Con el mensaje, el link a una nota que contaba la intención de Javier Milei de trasladar el sable corvo de José de San Martín al Regimiento de Granaderos. Como esa, en los últimos días varias más avivaron la polémica. “El sable corvo de San Martín irá en helicóptero para un acto de Milei” decía el título de la nota de Susana Reinoso publicada en Clarín. Explicaba que el sable saldría del Museo Histórico Nacional sin custodia de integrantes de la institución y sin comunicación oficial. Querían recrear la Batalla de San Lorenzo con el sable original. Otra nota agregaba que el arma sería presentada en este acto oficial para luego ser trasladada al Regimiento de Granaderos. Una nota de opinión, escrita por el Jefe de Gabinete del Ministerio de Defensa, calificó el traslado del sable como “un acto de reparación histórica”. Algunos decían que se lo estaba utilizando como botín de viejas disputas políticas, como un pedazo de utilería en la devaluada batalla cultural. Varios artículos mencionaban la intención del presidente de empuñar él mismo la espada del Libertador, en un momento del acto oficial y la reconstrucción del próximo fin de semana.
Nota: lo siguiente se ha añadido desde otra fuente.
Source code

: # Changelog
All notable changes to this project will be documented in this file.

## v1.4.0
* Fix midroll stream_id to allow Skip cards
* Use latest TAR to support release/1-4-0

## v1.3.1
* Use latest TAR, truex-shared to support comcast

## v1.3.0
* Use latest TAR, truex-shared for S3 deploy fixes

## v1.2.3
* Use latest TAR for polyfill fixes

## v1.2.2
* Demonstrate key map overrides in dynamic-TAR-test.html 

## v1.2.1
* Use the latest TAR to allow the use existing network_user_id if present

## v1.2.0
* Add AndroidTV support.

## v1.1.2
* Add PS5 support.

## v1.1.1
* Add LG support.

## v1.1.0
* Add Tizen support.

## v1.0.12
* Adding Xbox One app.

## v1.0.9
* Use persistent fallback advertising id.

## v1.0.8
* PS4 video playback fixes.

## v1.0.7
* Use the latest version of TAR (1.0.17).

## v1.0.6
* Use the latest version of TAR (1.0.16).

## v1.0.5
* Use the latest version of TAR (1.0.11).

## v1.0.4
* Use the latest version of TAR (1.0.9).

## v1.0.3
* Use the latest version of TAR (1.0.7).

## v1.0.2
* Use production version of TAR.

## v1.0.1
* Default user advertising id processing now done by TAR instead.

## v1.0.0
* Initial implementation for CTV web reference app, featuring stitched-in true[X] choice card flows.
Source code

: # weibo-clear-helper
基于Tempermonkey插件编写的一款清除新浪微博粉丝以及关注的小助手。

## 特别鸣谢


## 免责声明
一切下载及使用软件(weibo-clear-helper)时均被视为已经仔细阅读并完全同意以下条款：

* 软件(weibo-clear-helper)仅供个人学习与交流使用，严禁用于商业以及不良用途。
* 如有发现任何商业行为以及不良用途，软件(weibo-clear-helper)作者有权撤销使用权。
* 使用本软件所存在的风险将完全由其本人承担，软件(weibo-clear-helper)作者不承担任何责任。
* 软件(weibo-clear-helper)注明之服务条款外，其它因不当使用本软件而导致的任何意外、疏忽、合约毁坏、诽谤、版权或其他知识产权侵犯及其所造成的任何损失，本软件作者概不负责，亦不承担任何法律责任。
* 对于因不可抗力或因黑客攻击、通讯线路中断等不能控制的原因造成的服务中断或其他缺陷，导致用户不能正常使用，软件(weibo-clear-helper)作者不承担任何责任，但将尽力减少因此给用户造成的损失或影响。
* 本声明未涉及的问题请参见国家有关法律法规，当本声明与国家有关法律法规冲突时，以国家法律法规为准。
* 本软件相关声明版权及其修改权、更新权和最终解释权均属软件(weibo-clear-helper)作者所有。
Falta, para ello, el decreto oficial que buscarían que avale el traslado.
La misión familiar que vendría en los días que siguieron al mensaje del tío Ronnie empezó con una conversación en el grupo de Whatsapp —el mismo que usamos para anunciar fechas de cumpleaños, definir quién hará la ensalada rusa en las fiestas o quién lleva el postre— donde empezamos a compartir todos los artículos y la información disponible sobre el sable. Los leí entre mates en la redacción donde trabajo. Seguíamos sin tenerlo claro. ¿Por qué el traslado del sable? ¿Y con qué fin?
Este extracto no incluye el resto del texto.